Washington: The Islamic cleric behind plans to build a mosque near Ground Zero in New York warned that retreating on the project would only strengthen the hand of Muslim extremists around the world.
Despite the warning, Imam Faisal Abdul Rauf dodged the question when asked if he intended to keep the Islamic cultural centre at its current site, two blocks from where Al Qaida crashed planes into the World Trade Centre.
"The decisions that I will make — that we will make — will be predicated on what is best for everybody," he told ABC's This Week programme.
On Saturday's ninth anniversary of the 9/11 attacks, thousands marched in duelling protests over the row, which was stoked by a Florida pastor's threat to burn the Quran to mark the occasion.
Terry Jones used his threat, which triggered demonstrations across the Muslim world, as a bargaining chip to try and get the mosque moved and flew to New York to meet the imam, who has so far refused to meet him.
The imam told ABC in the interview yesterday that the "discourse has been, to a certain extent, hijacked by the radicals," and said this made his decision on the mosque "very difficult and very challenging".
"The radicals on both sides, the radicals in the United States and the radicals in the Muslim world, feed off each other. And to a certain extent, the attention that they've been able to get by the media has even aggravated the problem," Abdul Rauof said.
Major concern
The mosque, to be built on the site of a derelict clothing store two blocks from Ground Zero — the name given to the site of the downed Twin Towers — was proposed by Abdul Rauof as a way of giving Islam a new face in the United States.

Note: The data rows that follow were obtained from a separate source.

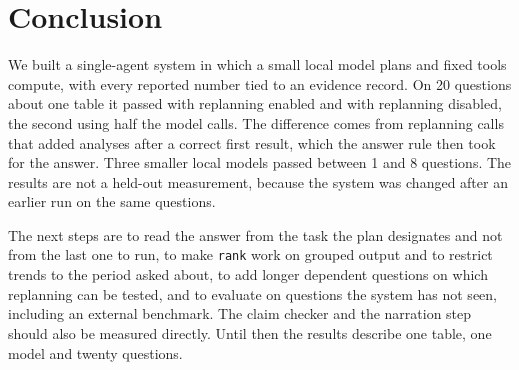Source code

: \section{Conclusion}
We built a single-agent system in which a small local model plans and fixed tools compute, with every reported number tied to an evidence record. On 20 questions about one table it passed \MainQ{} with replanning enabled and \NoRepQ{} with replanning disabled, the second using half the model calls. The difference comes from replanning calls that added analyses after a correct first result, which the answer rule then took for the answer. Three smaller local models passed between 1 and 8 questions. The results are not a held-out measurement, because the system was changed after an earlier run on the same questions.

The next steps are to read the answer from the task the plan designates and not from the last one to run, to make \texttt{rank} work on grouped output and to restrict trends to the period asked about, to add longer dependent questions on which replanning can be tested, and to evaluate on questions the system has not seen, including an external benchmark. The claim checker and the narration step should also be measured directly. Until then the results describe one table, one model and twenty questions.
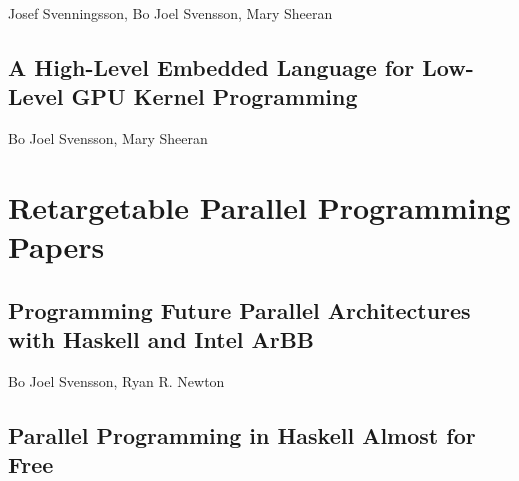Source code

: \documentclass[a4paper]{book}
\newcommand{\paperHL}{A High-Level Embedded Language for Low-Level GPU Kernel Programming}
\newcommand{\paperARBB}{Programming Future Parallel Architectures with Haskell and Intel ArBB}
\newcommand{\paperEMBARBB}{Parallel Programming in Haskell Almost for Free}
\begin{document}
\begin{center} 
Josef Svenningsson, Bo Joel Svensson, Mary Sheeran 
\end{center}





% 
\cleardoublepage 


\section{\paperHL}
\label{sec:paperHL}

\begin{center} 
Bo Joel Svensson, Mary Sheeran
\end{center}






% 

\chapter{Retargetable Parallel Programming Papers}
\label{chap:ArBB}
% 
\cleardoublepage 


\section{\paperARBB}
\label{sec:paperARBB}

\begin{center} 
Bo Joel Svensson, Ryan R. Newton
\end{center}




% 
\cleardoublepage 


\section{\paperEMBARBB}
\label{sec:paperEMBARBB}
\end{document}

"My major concern with moving it is that the headline in the Muslim world will be Islam is under attack in America. This will strengthen the radicals in the Muslim world, help their recruitment," the imam told ABC.

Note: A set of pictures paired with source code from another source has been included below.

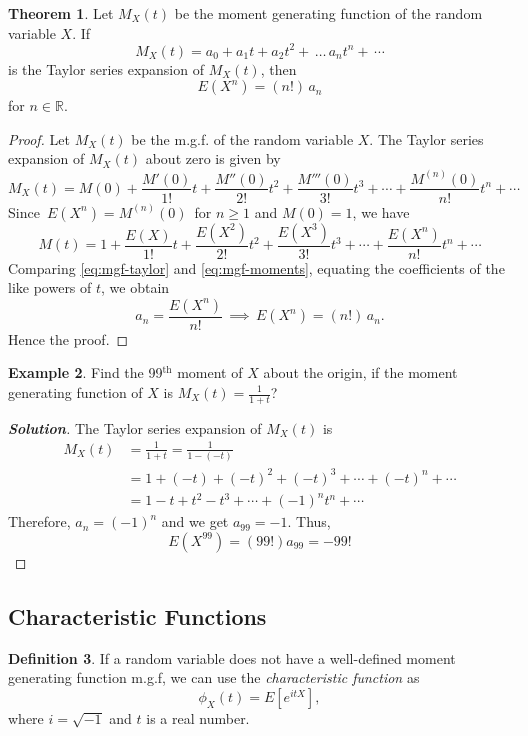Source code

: \documentclass[12pt,a4paper]{report}
\theoremstyle{definition}
\newtheorem{thm}{Theorem}[section]
\newtheorem{definition}[thm]{Definition}
\newtheorem{example}[thm]{Example}
\theoremstyle{plain}
\theoremstyle{definition}
\begin{document}
\begin{thm}
Let $M_X(t)$ be the moment generating function of the random variable $X$. If \begin{equation}\label{eq:mgf-taylor}
M_X(t) = a_0 + a_1t + a_2t^2 +\, \ldots\, a_nt^n + \, \cdots
\end{equation}
is the Taylor series expansion of $M_X(t)$, then \[E(X^n) = (n!)\, a_n\] for $n \in \mathbb{R}$.
\end{thm}
\begin{proof}
Let $M_X(t)$ be the m.g.f. of the random variable $X$. The Taylor series expansion of $M_X(t)$ about zero is given by \[M_X(t) = M(0) + \frac{M'(0)}{1!}t + \frac{M''(0)}{2!}t^2+ \frac{M'''(0)}{3!}t^3 + \cdots + \frac{M^{(n)}(0)}{n!}t^n+ \cdots\]
Since $\, E(X^n) = M^{(n)}(0)\,$ for $n\geq 1$ and $M(0) = 1$, we have 
\begin{equation}\label{eq:mgf-moments}
M(t) = 1 + \frac{E(X)}{1!}t + \frac{E(X^2)}{2!}t^2 + \frac{E(X^3)}{3!}t^3 + \cdots + \frac{E(X^n)}{n!}t^n + \cdots
\end{equation}
Comparing \eqref{eq:mgf-taylor} and \eqref{eq:mgf-moments}, equating the coefficients of the like powers of $t$, we obtain \[a_n = \frac{E(X^n)}{n!}\, \implies \, E(X^n) = (n!)\, a_n.\] Hence the proof.
\end{proof}




\begin{example}
Find the 99$^{\text{th}}$ moment of $X$ about the origin, if the moment generating function of $X$ is $M_X(t) = \frac{1}{1 + t}$?
\end{example}
\begin{proof}[\textbf{\textit{Solution}}]
The Taylor series expansion of $M_X(t)$ is
\begin{align*}
M_X(t) & = \frac{1}{1+t}
 = \frac{1}{1 - (-t)}\\
& = 1 + (-t) + (-t)^2 + (-t)^3  + \cdots + (-t)^n+ \cdots\\
& = 1 - t + t^2 - t^3 + \cdots + (-1)^nt^n + \cdots
\end{align*}
Therefore, $a_n = (-1)^n$ and we get $a_{99} = -1$. Thus, \[E(X^{99}) = (99!)a_{99} = -99!\]
\end{proof}




\subsection{Characteristic Functions}
\begin{definition}
If a random variable does not have a well-defined moment generating function m.g.f, we can use the \textit{characteristic function} as \[\phi_X(t) = E\left[e^{itX}\right],\] where $i = \sqrt{-1}$ and $t$ is a real number.
\end{definition}
\end{document}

"This will put our people — our soldiers, our troops, our embassies, our citizens — under attack in the Muslim world and we have expanded and given and fuelled terrorism."
Abdul Rauof said that if the Quran burning plan had been implemented, it would have been "a disaster" in the Muslim world.
"It would have strengthened the radicals," he said. "It would have enhanced the possibility of terrorist acts against America and American interests."
The imam described a "growing Islamophobia" in America, but said that contrary to the claims of radical Islam, Muslims in the United States were free to observe their religion, happy and thriving.
Abdul Rauof said the way America was treating its Muslims was being watched by over a billion Muslims worldwide and that the main ideological battleground today was not between Islam and the West.
"The battleground has been: moderates of all faith traditions in all the countries of the world against the radicals of all faith traditions in all parts of the world."